Activity:
Reproduce word for word the lines from the beginning of the entries to the line with "### 宝塔面板官方api地址", both included, but none of the pictures.

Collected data
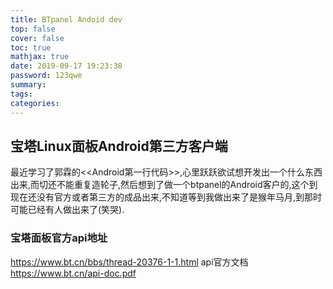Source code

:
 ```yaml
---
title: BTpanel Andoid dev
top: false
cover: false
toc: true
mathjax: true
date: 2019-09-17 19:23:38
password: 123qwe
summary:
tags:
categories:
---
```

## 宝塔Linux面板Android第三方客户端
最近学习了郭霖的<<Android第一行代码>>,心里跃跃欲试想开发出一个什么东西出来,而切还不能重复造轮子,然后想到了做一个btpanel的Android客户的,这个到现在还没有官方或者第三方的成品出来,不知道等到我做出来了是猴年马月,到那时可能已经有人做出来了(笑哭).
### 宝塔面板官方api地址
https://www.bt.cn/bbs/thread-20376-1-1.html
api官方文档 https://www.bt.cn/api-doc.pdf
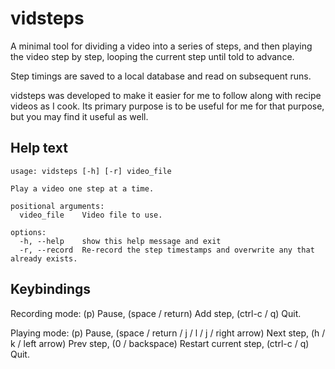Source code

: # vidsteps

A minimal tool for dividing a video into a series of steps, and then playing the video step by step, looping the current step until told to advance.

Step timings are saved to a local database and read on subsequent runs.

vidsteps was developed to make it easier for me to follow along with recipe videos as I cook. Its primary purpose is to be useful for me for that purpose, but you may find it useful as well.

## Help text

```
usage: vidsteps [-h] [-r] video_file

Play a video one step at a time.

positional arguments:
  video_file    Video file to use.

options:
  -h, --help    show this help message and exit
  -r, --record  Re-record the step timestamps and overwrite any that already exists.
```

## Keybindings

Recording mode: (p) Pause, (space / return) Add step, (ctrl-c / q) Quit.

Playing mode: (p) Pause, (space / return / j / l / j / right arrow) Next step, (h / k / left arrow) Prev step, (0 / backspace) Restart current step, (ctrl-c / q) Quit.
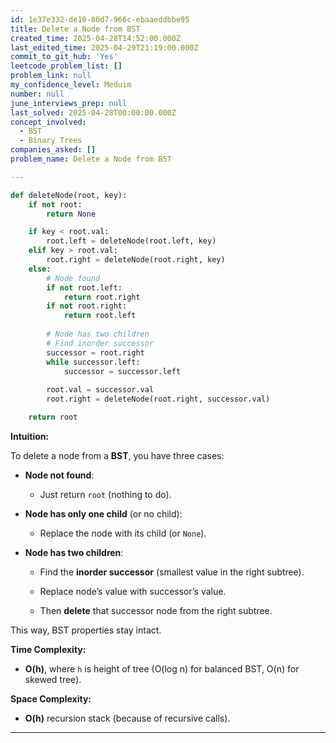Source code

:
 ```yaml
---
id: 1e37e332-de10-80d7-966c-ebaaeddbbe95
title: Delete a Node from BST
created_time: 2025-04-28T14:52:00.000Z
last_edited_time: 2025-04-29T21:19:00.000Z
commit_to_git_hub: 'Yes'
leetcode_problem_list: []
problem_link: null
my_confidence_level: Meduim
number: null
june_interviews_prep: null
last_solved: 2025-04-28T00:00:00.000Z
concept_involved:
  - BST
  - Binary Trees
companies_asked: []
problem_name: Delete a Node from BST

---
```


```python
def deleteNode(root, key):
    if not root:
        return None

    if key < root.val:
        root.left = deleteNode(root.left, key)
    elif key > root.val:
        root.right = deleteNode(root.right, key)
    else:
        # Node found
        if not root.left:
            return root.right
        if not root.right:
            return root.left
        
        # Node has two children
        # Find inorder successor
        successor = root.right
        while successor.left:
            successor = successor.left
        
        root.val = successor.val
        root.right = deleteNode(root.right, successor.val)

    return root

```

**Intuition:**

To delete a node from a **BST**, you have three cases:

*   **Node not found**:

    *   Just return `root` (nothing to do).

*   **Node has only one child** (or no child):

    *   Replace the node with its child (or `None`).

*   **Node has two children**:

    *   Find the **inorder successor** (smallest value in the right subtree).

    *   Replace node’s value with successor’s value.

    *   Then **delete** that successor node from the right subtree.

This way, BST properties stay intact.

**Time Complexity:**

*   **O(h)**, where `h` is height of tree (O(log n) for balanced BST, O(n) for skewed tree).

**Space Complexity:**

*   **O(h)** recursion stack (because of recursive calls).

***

Task solution:
Source code

:
 ```yaml
---
title: BTpanel Andoid dev
top: false
cover: false
toc: true
mathjax: true
date: 2019-09-17 19:23:38
password: 123qwe
summary:
tags:
categories:
---
```

## 宝塔Linux面板Android第三方客户端
最近学习了郭霖的<<Android第一行代码>>,心里跃跃欲试想开发出一个什么东西出来,而切还不能重复造轮子,然后想到了做一个btpanel的Android客户的,这个到现在还没有官方或者第三方的成品出来,不知道等到我做出来了是猴年马月,到那时可能已经有人做出来了(笑哭).
### 宝塔面板官方api地址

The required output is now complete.